The title character, familiar to not only theatergoers but operagoers (via Mozart’s Don Giovanni) and lovers of poetry, is an archetype by now: a hedonist and serial seducer of women with no regard for God, sin or traditional notions of right and wrong. Played here by the excellent Justin Adams with a slightly knowing smile, silvery tongue and suitable virility – and brilliantly costumed by Anya Kelpikov in a fringed and winged leather jacket, skin-tight lame pants with a bulging codpiece and locks of golden curls – he is deliciously irresistible.  

Indeed, we have no trouble believing that the pious Donna Elvire (the excellent Jolly Abraham) would flee the convent in order to “wed” this firebrand, that the dumber-than-dirt Charlotte (Isabella Curti) would instantly eschew her engagement to the loving if equally moronic Pierrot (Pete McElligot, overdoing the pidgin Italian accent but nonetheless adorable) in less than a minute, or that even the happily married tax collector Mr.

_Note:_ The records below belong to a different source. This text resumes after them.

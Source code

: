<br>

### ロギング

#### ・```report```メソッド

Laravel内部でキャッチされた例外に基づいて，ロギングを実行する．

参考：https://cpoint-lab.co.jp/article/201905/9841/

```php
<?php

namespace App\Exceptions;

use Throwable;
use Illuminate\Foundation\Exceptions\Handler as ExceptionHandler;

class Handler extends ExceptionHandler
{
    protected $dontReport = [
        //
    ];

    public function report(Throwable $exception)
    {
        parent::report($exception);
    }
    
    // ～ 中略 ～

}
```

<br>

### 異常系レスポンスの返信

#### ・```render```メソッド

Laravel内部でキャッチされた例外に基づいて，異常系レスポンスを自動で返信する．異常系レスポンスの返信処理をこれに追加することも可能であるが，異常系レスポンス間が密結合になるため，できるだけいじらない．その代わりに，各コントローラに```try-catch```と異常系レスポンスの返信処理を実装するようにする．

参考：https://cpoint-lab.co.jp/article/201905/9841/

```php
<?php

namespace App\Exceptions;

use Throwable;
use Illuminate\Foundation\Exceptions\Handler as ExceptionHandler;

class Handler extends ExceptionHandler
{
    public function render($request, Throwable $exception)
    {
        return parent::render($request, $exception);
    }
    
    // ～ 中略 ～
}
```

Sabbath (Chris Mixon, superb in a variety of roles) would become easily befuddled by Don Juan’s calculated charms.

Less believable here is why Don Juan’s conscience-stricken servant Sganarelle (Brad Heberlee) remains so faithful to his amoral master. He is neither partner-in-crime, who seems to get real joy out of tricking so many unsuspecting men and women, nor do we get a true sense of indentured servitude. Heberlee’s rather too-frantic performance doesn’t help matters either, making him more annoyance than accomplice, although the actor does gain deserved applause for handily handling some of Burkle’s tongue-twisting dialogue and one impressive (if admittedly unnecessary) stream-of-consciousness speech that seems like Beckett on acid.

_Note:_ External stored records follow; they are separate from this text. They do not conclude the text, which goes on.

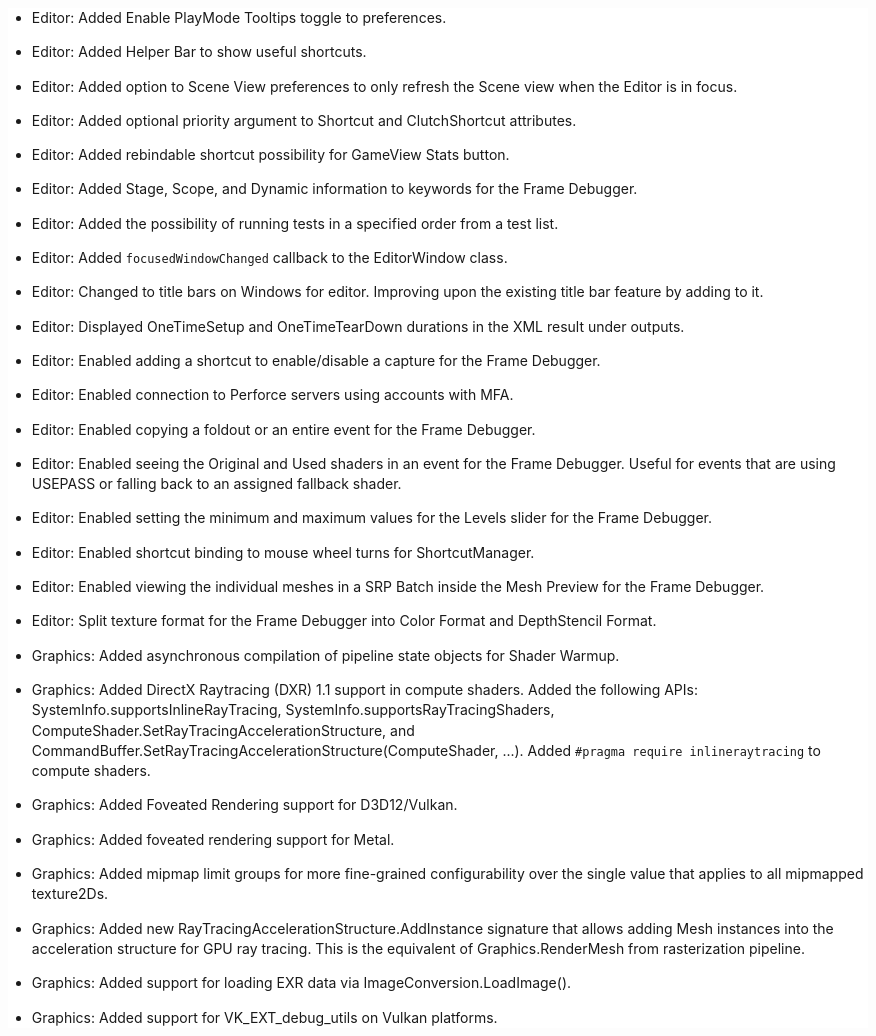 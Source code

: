 - Editor: Added Enable PlayMode Tooltips toggle to preferences.

- Editor: Added Helper Bar to show useful shortcuts.

- Editor: Added option to Scene View preferences to only refresh the Scene view when the Editor is in focus.

- Editor: Added optional priority argument to Shortcut and ClutchShortcut attributes.

- Editor: Added rebindable shortcut possibility for GameView Stats button.

- Editor: Added Stage, Scope, and Dynamic information to keywords for the Frame Debugger.

- Editor: Added the possibility of running tests in a specified order from a test list.

- Editor: Added `focusedWindowChanged` callback to the EditorWindow class.

- Editor: Changed to title bars on Windows for editor. Improving upon the existing title bar feature by adding to it.

- Editor: Displayed OneTimeSetup and OneTimeTearDown durations in the XML result under outputs.

- Editor: Enabled adding a shortcut to enable/disable a capture for the Frame Debugger.

- Editor: Enabled connection to Perforce servers using accounts with MFA.

- Editor: Enabled copying a foldout or an entire event for the Frame Debugger.

- Editor: Enabled seeing the Original and Used shaders in an event for the Frame Debugger. Useful for events that are using USEPASS or falling back to an assigned fallback shader.

- Editor: Enabled setting the minimum and maximum values for the Levels slider for the Frame Debugger.

- Editor: Enabled shortcut binding to mouse wheel turns for ShortcutManager.

- Editor: Enabled viewing the individual meshes in a SRP Batch inside the Mesh Preview for the Frame Debugger.

- Editor: Split texture format for the Frame Debugger into Color Format and DepthStencil Format.

- Graphics: Added asynchronous compilation of pipeline state objects for Shader Warmup.

- Graphics: Added DirectX Raytracing \(DXR\) 1.1 support in compute shaders. Added the following APIs: SystemInfo.supportsInlineRayTracing, SystemInfo.supportsRayTracingShaders, ComputeShader.SetRayTracingAccelerationStructure, and CommandBuffer.SetRayTracingAccelerationStructure\(ComputeShader, ...\). Added `#pragma require inlineraytracing` to compute shaders.

- Graphics: Added Foveated Rendering support for D3D12/Vulkan.

- Graphics: Added foveated rendering support for Metal.

- Graphics: Added mipmap limit groups for more fine-grained configurability over the single value that applies to all mipmapped texture2Ds.

- Graphics: Added new RayTracingAccelerationStructure.AddInstance signature that allows adding Mesh instances into the acceleration structure for GPU ray tracing. This is the equivalent of Graphics.RenderMesh from rasterization pipeline.

- Graphics: Added support for loading EXR data via ImageConversion.LoadImage\(\).

- Graphics: Added support for VK_EXT_debug_utils on Vulkan platforms.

With so much comic commentary on hand, it can be too easy to forget that the play is also trying to make a point about Don Juan’s total disregard for human feelings, as well as the possible consequences of his actions – namely, a fiery afterlife. True, Sganarelle brings this subject up now and again, as does Donna Elvire, as well as Don Juan’s sanctimonious father, and the talking statue who ultimately leads Don Juan to his inescapable fate. Still, the wages of sin are clearly second fiddle to the spoils of the war between the sexes in this telling.